Beijing has threatened to levy additional tariffs of between 5 per cent and 25 per cent on US$60 billion (S$82 billion) worth of US goods, a signal that it is not backing down in the trade war with the United States.
The latest move comes two days after US President Donald Trump's threat to impose a higher 25 per cent tariff on US$200 billion worth of Chinese imports.
China's Finance Ministry unveiled the new tariffs on 5,207 goods imported from the US in a statement on its website yesterday evening.
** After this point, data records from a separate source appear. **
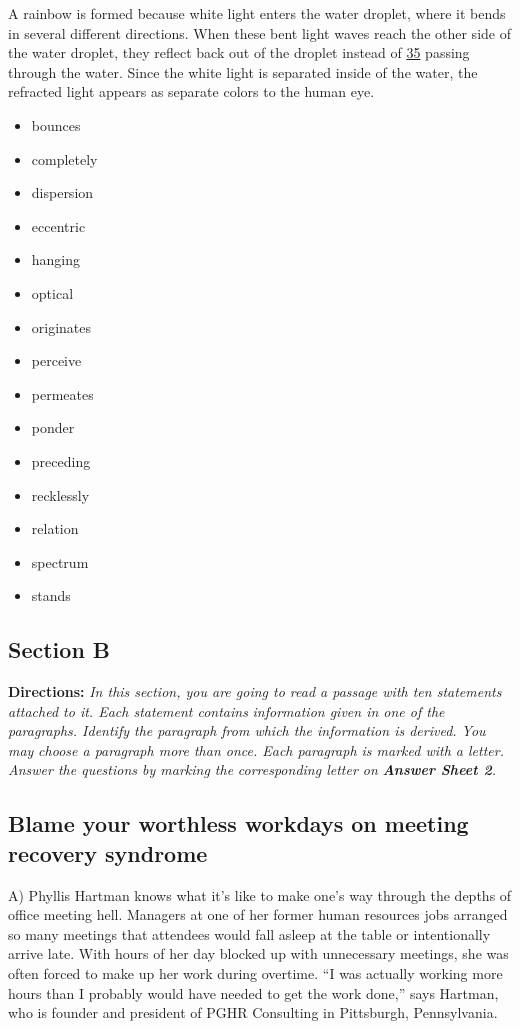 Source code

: \documentclass[UTF8,11pt]{ctexart}
\begin{document}
A rainbow is formed because white light enters the water droplet, where it bends in several different directions. When these bent light waves reach the other side of the water droplet, they reflect back out of the droplet instead of \uline{35} passing through the water. Since the white light is separated inside of the water, the refracted light appears as separate colors to the human eye.


\begin{itemize}[leftmargin=2em,itemsep=.2em,topsep=.4em]\item[A.] bounces
\item[B.] completely
\item[C.] dispersion
\item[D.] eccentric
\item[E.] hanging
\item[F.] optical
\item[G.] originates
\item[H.] perceive
\item[I.] permeates
\item[J.] ponder
\item[K.] preceding
\item[L.] recklessly
\item[M.] relation
\item[N.] spectrum
\item[O.] stands
\end{itemize}

\subsection*{\textbf{Section B}}


\textbf{Directions:} \textit{In this section, you are going to read a passage with ten statements attached to it. Each statement contains} \textit{information given in one of the paragraphs. Identify the paragraph from which the information is derived. You may} \textit{choose a paragraph more than once. Each paragraph is marked with a letter. Answer the questions by marking the} \textit{corresponding letter on }\textbf{\textit{Answer Sheet 2}}\textit{.}


\subsection*{\textbf{Blame your worthless workdays on meeting recovery syndrome}}


A) Phyllis Hartman knows what it’s like to make one’s way through the depths of office meeting hell. Managers at one of her former human resources jobs arranged so many meetings that attendees would fall asleep at the table or intentionally arrive late. With hours of her day blocked up with unnecessary meetings, she was often forced to make up her work during overtime. “I was actually working more hours than I probably would have needed to get the work done,” says Hartman, who is founder and president of PGHR Consulting in Pittsburgh, Pennsylvania.
\end{document}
These goods range from liquefied natural gas (LNG) to aircraft and semiconductors.
In a separate statement, the Commerce Ministry also said Beijing reserved the right to "introduce other countermeasures", while calling its latest move rational and restrained.
"The US side has repeatedly escalated the situation against the interests of both enterprises and consumers, and China has to take necessary countermeasures to defend its dignity and the interests of its people," the Commerce Ministry said in its statement.
It also said that the date of implementation of the taxes will depend on actions taken by the US, while adding that consultation on the basis of mutual respect, equality and mutual benefit is an effective way to resolve trade differences.
Yesterday's threat comes just a day after Beijing called for dialogue based on mutual respect. Foreign Minister Wang Yi also urged the US to remain "cool-headed" at a press conference in Singapore after an Asean-China meeting.
"Any unilateral threat or blackmail will only lead to intensi-fication of conflicts and damage to the interests of all parties," said the statement.
White House economic adviser Larry Kudlow said China's threat was a "weak response", and warned that "they better not underestimate the (US) President".
"China is in trouble right now - their economy is lousy, investors are walking out, the currency is falling," he added.
Beijing's threat comes just a day after it called for dialogue based on mutual respect. Foreign Minister Wang Yi also urged the US to remain "cool-headed" at a press conference in Singapore after an Asean-China meeting.
Last month, the US and China imposed tariffs on US$34 billion of each other's imports, with Washington expected to levy more tariffs on another US$16 billion of Chinese goods in the coming weeks, a move that China has said it will match.
In the same month, the US also unveiled a list of US$200 billion worth of Chinese goods that it intends to hit with 10 per cent import duties.
But Mr Trump ratcheted up the pressure this week by asking US Trade Representative Robert Lighthizer to consider increasing the proposed tariffs to 25 per cent in a bid to force Beijing back to the negotiating table amid stalled talks.
The US wants China to make fundamental changes to what it calls "harmful policies" on intellectual property protection, technology transfers and subsidies for its high-tech industries.
In an editorial on Wednesday, the state-run China Daily called the US' move "gangsterism", and said it showed the US had no qualms about squeezing as much as it could from trade partners.
Tsinghua University economist Yuan Gangming said the measures China had taken were reasonable. He noted that while previous Chinese responses to threats of US tariffs had been swift, it waited two days before responding this time.
Beijing was also not striking back with the "same strength", said Professor Yuan. This showed that China was trying to find ways to avoid escalating the trade war, and leave room for negotiation.